Listed records:
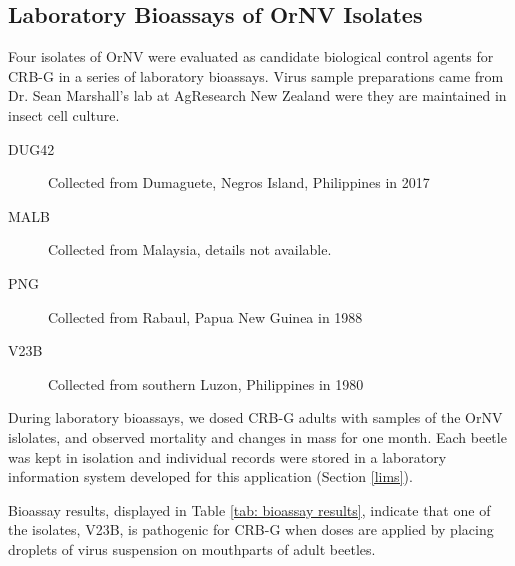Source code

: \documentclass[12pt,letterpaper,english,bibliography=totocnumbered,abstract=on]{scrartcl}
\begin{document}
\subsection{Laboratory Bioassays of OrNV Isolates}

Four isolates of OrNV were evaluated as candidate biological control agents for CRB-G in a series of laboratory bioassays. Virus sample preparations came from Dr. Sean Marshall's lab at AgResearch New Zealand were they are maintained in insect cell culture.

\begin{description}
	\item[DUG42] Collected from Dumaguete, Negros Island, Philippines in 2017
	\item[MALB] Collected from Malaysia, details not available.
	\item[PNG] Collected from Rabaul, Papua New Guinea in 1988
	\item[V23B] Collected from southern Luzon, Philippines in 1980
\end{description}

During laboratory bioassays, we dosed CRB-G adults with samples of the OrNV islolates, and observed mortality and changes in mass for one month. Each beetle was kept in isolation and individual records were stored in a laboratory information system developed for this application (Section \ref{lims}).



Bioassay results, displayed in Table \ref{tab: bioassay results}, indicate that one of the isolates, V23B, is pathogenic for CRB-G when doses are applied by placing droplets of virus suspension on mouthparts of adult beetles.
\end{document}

--

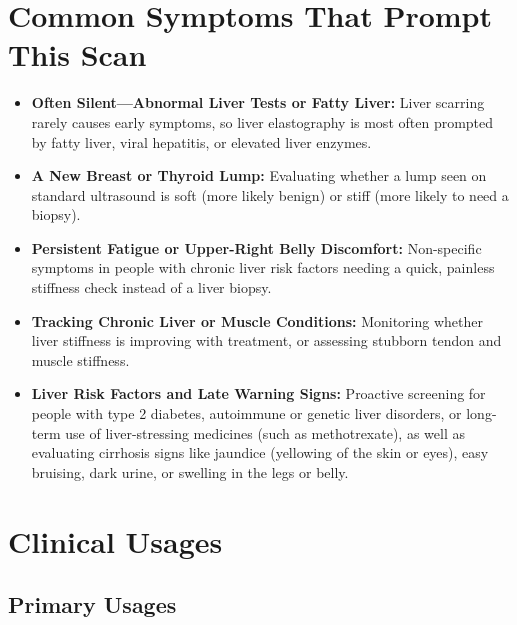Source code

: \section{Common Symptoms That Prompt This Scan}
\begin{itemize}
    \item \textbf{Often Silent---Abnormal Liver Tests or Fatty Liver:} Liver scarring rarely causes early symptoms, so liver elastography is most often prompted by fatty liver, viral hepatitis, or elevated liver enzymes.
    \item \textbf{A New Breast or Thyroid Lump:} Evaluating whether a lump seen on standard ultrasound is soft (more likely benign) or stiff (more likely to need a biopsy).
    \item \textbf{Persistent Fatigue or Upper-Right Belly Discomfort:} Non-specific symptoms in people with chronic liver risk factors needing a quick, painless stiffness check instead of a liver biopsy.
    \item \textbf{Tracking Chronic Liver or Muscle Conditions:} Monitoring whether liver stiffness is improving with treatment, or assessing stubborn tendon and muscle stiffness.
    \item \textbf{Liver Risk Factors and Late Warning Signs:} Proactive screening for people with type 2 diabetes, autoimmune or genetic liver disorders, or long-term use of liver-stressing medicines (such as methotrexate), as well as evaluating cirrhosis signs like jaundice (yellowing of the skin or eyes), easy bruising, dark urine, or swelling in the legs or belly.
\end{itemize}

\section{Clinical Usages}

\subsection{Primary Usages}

Task statement:
Copy out each line of the data that includes the string "Philippines".

Result of this exercise:
	\item[DUG42] Collected from Dumaguete, Negros Island, Philippines in 2017
	\item[V23B] Collected from southern Luzon, Philippines in 1980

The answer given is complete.